Ci sono libri fedeli alla vocazione autentica della letteratura, che è quella di essere nera, veicolo erratico di fantasmi, brulicante di echi e di epifanie. In questi casi l’autore si fa medium dell’indicibile e dell’invisibile e, sporgendosi sul baratro, si pone in ascolto del balbettante linguaggio dell’estasi e del mormorio dei trapassati. Questa è la vera funzione della letteratura: essere nera oppure non essere, diventando banale occasione di intrattenimento. Gianni De Martino, con il suo ultimo romanzo “La città dei Jinn”, La Nuova Carne Edizioni, 2023, ne rivendica a pieno titolo l’oscurità che trasforma nella polvere d’oro della scrittura.

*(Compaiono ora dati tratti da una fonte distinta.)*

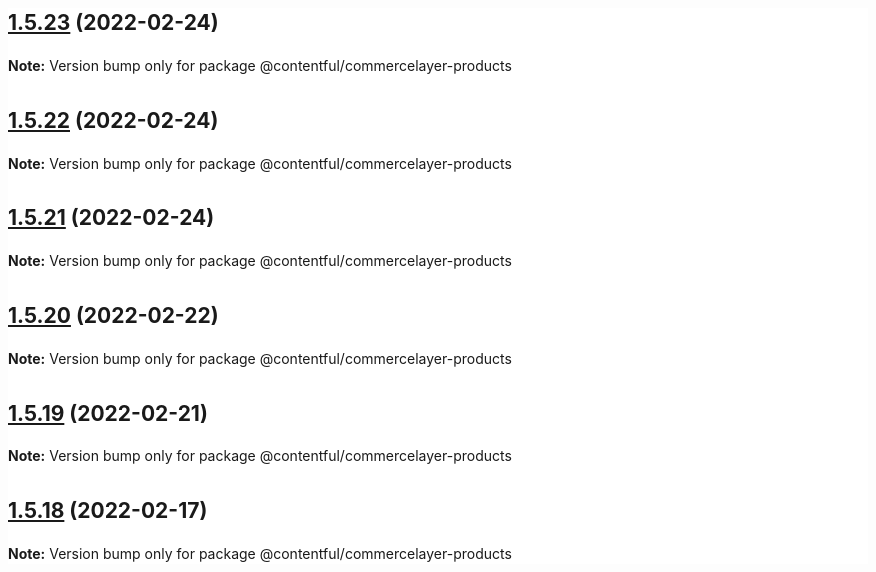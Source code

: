 
## [1.5.23](https://github.com/contentful/apps/compare/@contentful/commercelayer-products@1.5.22...@contentful/commercelayer-products@1.5.23) (2022-02-24)

**Note:** Version bump only for package @contentful/commercelayer-products





## [1.5.22](https://github.com/contentful/apps/compare/@contentful/commercelayer-products@1.5.21...@contentful/commercelayer-products@1.5.22) (2022-02-24)

**Note:** Version bump only for package @contentful/commercelayer-products





## [1.5.21](https://github.com/contentful/apps/compare/@contentful/commercelayer-products@1.5.20...@contentful/commercelayer-products@1.5.21) (2022-02-24)

**Note:** Version bump only for package @contentful/commercelayer-products





## [1.5.20](https://github.com/contentful/apps/compare/@contentful/commercelayer-products@1.5.19...@contentful/commercelayer-products@1.5.20) (2022-02-22)

**Note:** Version bump only for package @contentful/commercelayer-products





## [1.5.19](https://github.com/contentful/apps/compare/@contentful/commercelayer-products@1.5.18...@contentful/commercelayer-products@1.5.19) (2022-02-21)

**Note:** Version bump only for package @contentful/commercelayer-products





## [1.5.18](https://github.com/contentful/apps/compare/@contentful/commercelayer-products@1.5.17...@contentful/commercelayer-products@1.5.18) (2022-02-17)

**Note:** Version bump only for package @contentful/commercelayer-products




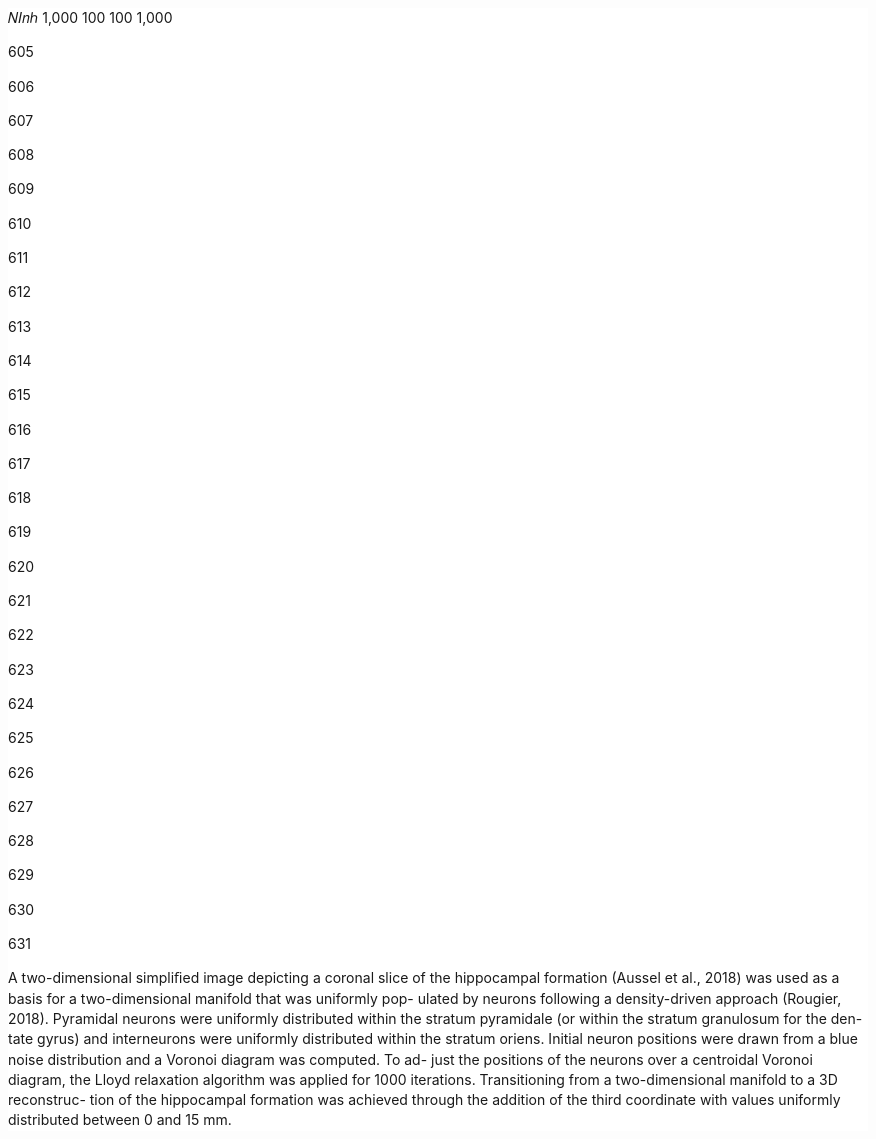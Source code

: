 𝑁𝐼𝑛ℎ
1,000
100
100
1,000

605

606

607

608

609

610

611

612

613

614

615

616

617

618

619

620

621

622

623

624

625

626

627

628

629

630

631

A two-dimensional simpliﬁed image depicting a coronal slice of the hippocampal formation
(Aussel et al., 2018) was used as a basis for a two-dimensional manifold that was uniformly pop-
ulated by neurons following a density-driven approach (Rougier, 2018). Pyramidal neurons were
uniformly distributed within the stratum pyramidale (or within the stratum granulosum for the den-
tate gyrus) and interneurons were uniformly distributed within the stratum oriens. Initial neuron
positions were drawn from a blue noise distribution and a Voronoi diagram was computed. To ad-
just the positions of the neurons over a centroidal Voronoi diagram, the Lloyd relaxation algorithm
was applied for 1000 iterations. Transitioning from a two-dimensional manifold to a 3D reconstruc-
tion of the hippocampal formation was achieved through the addition of the third coordinate with
values uniformly distributed between 0 and 15 mm.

Esso è la rivisitazione di due suoi romanzi precedenti “Addio a Mogador”, Booksprint Edizioni, 2020, e “Hotel Oasis”, Mondadori, 1988, quest’ultimo con la prefazione di Pier Vittorio Tondelli. Questa interessante trilogia fa riflettere su come ogni scrittore degno di questo nome (Gianni De Martino è stato definito da Giuseppe Pontiggia uno tra i pochi narratori veri) scriva e riscriva in realtà sempre la stessa opera, facendone e disfacendone la trama e l’ordito, al pari della tessitura di un tappeto berbero, costituendo così una vera e propria opera vivente, che cambia e si modifica con il trascorrere del tempo. In un divenire incessante, l’autore declina la scrittura nei modi dell’erranza e dichiara che i jinn che animano le pagine di questo libro sono gli unici ad essere veri, mentre i personaggi che vi compaiono sono tutti d’invenzione, come del resto la vita stessa. “La città dei jinn” è Essaouira, un tempo chiamata Mogador, finis terrae del Nord Africa, interzona mitica e visionaria, luogo di traffici e commerci, sui cui bastioni s’infrangono le onde selvagge dell’Atlantico, punto di partenza per l’Oltre e l’Altrove.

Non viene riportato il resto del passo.